Southern Player (Charleston Heat 2)
A particular truth she hasn’t shown any of these highfalutin’ hedge fund managers.
She gives my arm another squeeze. “Listen, we’ll get out of here. I’m anxious to…you know. Get home. Just let me go say hi to a few more people.”
My pulse jumps at the idea of finally getting to the good part of the evening.
Still. I don’t want to rush her.
“We can stay as long as you like,” I say. “I can tell you’re enjoyin’ yourself.”
Gracie waves me away. “Look, I’m just going to sneak over there for five minutes and say hi to one of my mentors. Then we can leave. Deal?”
“Deal,” I say.
I watch as she moves through the throng, sidling up to another woman. The two of them hug it out, the woman laughing when Gracie says something. A dirty joke, maybe. A comment about her shit show of a day.
I can’t hear what they’re saying from here. But they are talking animatedly. Old friends catching up. I feel bad just standing here—maybe I should go introduce myself.
Then again, if the other conversations I’ve had tonight are any indication, I’ll probably just end up standing there like a big, tongue-tied idiot.
So I grab some shrimp from the nearby buffet table and just stare at Gracie from across the room like the creeper I am instead.
She’s standing beneath a big old chandelier, the light catching on her earrings and the white of her teeth.

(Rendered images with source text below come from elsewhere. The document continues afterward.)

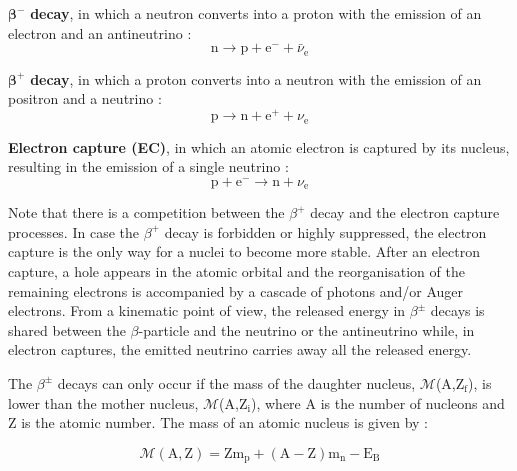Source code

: \documentclass[main.tex]{subfiles}
\begin{document}
\NI $\boldsymbol{\beta^-}$ \textbf{decay}, in which a neutron converts into a proton with the emission of an electron and an antineutrino :
\begin{equation}
\text{n} \rightarrow \text{p} + \text{e}^- + \bar{\nu}_\text{e}
\end{equation}


\bigskip


\NI $\boldsymbol{\beta^+}$ \textbf{decay}, in which a proton converts into a neutron with the emission of an positron and a neutrino :
\begin{equation}
\text{p} \rightarrow \text{n} + \text{e}^+ + \nu_\text{e}
\end{equation} 


\bigskip 

 
\NI \textbf{Electron capture (EC)}, in which an atomic electron is captured by its nucleus, resulting in the emission of a single neutrino :
\begin{equation}
\text{p} + \text{e}^- \rightarrow \text{n} + \nu_{\text{e}}
\end{equation} 


\bigskip
 

\NI Note that there is a competition between the $\beta^+$ decay and the electron capture processes. In case the $\beta^+$ decay is forbidden or highly suppressed, the electron capture is the only way for a nuclei to become more stable. After an electron capture, a hole appears in the atomic orbital and the reorganisation of the remaining electrons is accompanied by a cascade of photons and/or Auger electrons. From a kinematic point of view, the released energy in $\beta^{\pm}$ decays is shared between the $\beta$-particle and the neutrino or the antineutrino while, in electron captures, the emitted neutrino carries away all the released energy. 


\bigskip


\NI The $\beta^{\pm}$ decays can only occur if the mass of the daughter nucleus, $\mathcal{M}$(A,Z$_\text{f}$), is lower than the mother nucleus, $\mathcal{M}$(A,Z$_\text{i}$), where A is the number of nucleons and Z is the atomic number. The mass of an atomic nucleus is given by : 


\begin{equation}\label{eq:Mass}
\mathcal{M} (\text{A},\text{Z}) = \text{Z} \text{m}_\text{p} + (\text{A}-\text{Z}) \text{m}_\text{n} - \text{E}_\text{B}
\end{equation}


\bigskip
\end{document}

She looks so damn good in that dress. The way it’s cut, the fabric, the fact that this stylish, successful woman is wearing it—all that tells me it probably cost more than what my truck’s worth.
The steadiness of moments before retreats.

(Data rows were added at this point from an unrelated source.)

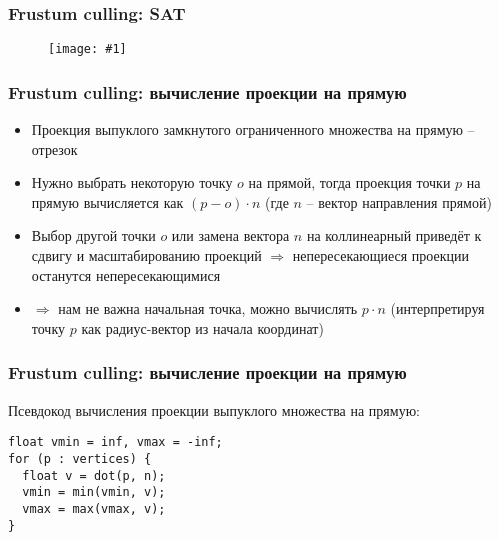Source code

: \documentclass{beamer}
\newcommand{\slideimage}[1]{
  \begin{figure}
    \begin{adjustbox}{width=\textwidth, totalheight=\textheight-2\baselineskip-2\baselineskip,keepaspectratio}
      \texttt{[image: \#1]}
    \end{adjustbox}
  \end{figure}
}
\begin{document}
\begin{frame}[fragile]
\frametitle{Frustum culling: SAT}
\slideimage{sat.png}
\end{frame}

\begin{frame}[fragile]
\frametitle{Frustum culling: вычисление проекции на прямую}
\begin{itemize}
\item Проекция выпуклого замкнутого ограниченного множества на прямую -- отрезок
\pause
\item Нужно выбрать некоторую точку \begin{math}o\end{math} на прямой, тогда проекция точки \begin{math}p\end{math} на прямую вычисляется как \begin{math}(p - o) \cdot n\end{math} (где \begin{math}n\end{math} -- вектор направления прямой)
\pause
\item Выбор другой точки \begin{math}o\end{math} или замена вектора \begin{math}n\end{math} на коллинеарный приведёт к сдвигу и масштабированию проекций \begin{math}\Longrightarrow\end{math} непересекающиеся проекции останутся непересекающимися
\pause
\item \begin{math}\Rightarrow\end{math} нам не важна начальная точка, можно вычислять \begin{math}p \cdot n\end{math} (интерпретируя точку \begin{math}p\end{math} как радиус-вектор из начала координат)
\end{itemize}
\end{frame}

\begin{frame}[fragile]
\frametitle{Frustum culling: вычисление проекции на прямую}
Псевдокод вычисления проекции выпуклого множества на прямую:
\begin{verbatim}
float vmin = inf, vmax = -inf;
for (p : vertices) {
  float v = dot(p, n);
  vmin = min(vmin, v);
  vmax = max(vmax, v);
}
\end{verbatim}
\end{frame}
\end{document}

Gracie really does look so good, and so happy, and so at home in this fancy-pants crowd. A crowd I am a world away from in my stupid custom shirt and blazer that are a size too big and few years too old. Stuffing my face with shrimp cocktail no one else is touching.

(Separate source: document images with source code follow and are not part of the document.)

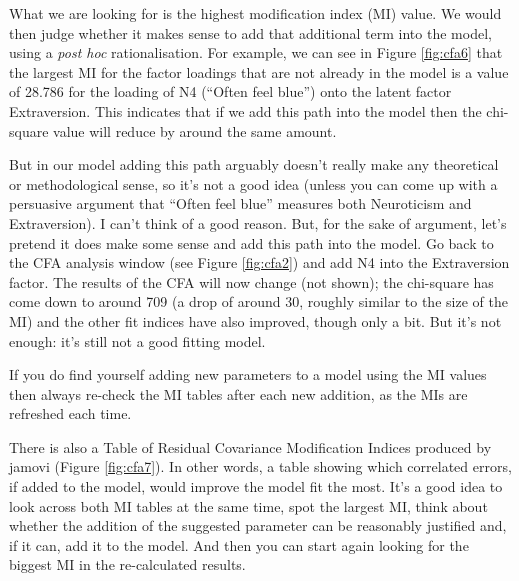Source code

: \documentclass[
]{book}
\begin{document}
What we are looking for is the highest modification index (MI) value. We would then judge whether it makes sense to add that additional term into the model, using a \emph{post hoc} rationalisation. For example, we can see in Figure \ref{fig:cfa6} that the largest MI for the factor loadings that are not already in the model is a value of 28.786 for the loading of N4 (``Often feel blue'') onto the latent factor Extraversion. This indicates that if we add this path into the model then the chi-square value will reduce by around the same amount.

But in our model adding this path arguably doesn't really make any theoretical or methodological sense, so it's not a good idea (unless you can come up with a persuasive argument that ``Often feel blue'' measures both Neuroticism and Extraversion). I can't think of a good reason. But, for the sake of argument, let's pretend it does make some sense and add this path into the model. Go back to the CFA analysis window (see Figure \ref{fig:cfa2}) and add N4 into the Extraversion factor. The results of the CFA will now change (not shown); the chi-square has come down to around 709 (a drop of around 30, roughly similar to the size of the MI) and the other fit indices have also improved, though only a bit. But it's not enough: it's still not a good fitting model.

If you do find yourself adding new parameters to a model using the MI values then always re-check the MI tables after each new addition, as the MIs are refreshed each time.

There is also a Table of Residual Covariance Modification Indices produced by jamovi (Figure \ref{fig:cfa7}). In other words, a table showing which correlated errors, if added to the model, would improve the model fit the most. It's a good idea to look across both MI tables at the same time, spot the largest MI, think about whether the addition of the suggested parameter can be reasonably justified and, if it can, add it to the model. And then you can start again looking for the biggest MI in the re-calculated results.
\end{document}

I don’t run in this circle. Don’t want to. Not because I’m an insecure asshole and I’m threatened by them. But because they’re just not my people.
They are, however, Gracie’s. Quite clearly.
An ache gathers in the center of my chest. Spreading outward until it devours my heart, my lungs. My stomach.
I know better than to run through all the ways Gracie and I are different in my head again.
But I do it anyways.
Gracie is educated. Cultured. Accomplished. Ambitious. She likes the city, being in the thick of things, rubbing elbows with people she admires.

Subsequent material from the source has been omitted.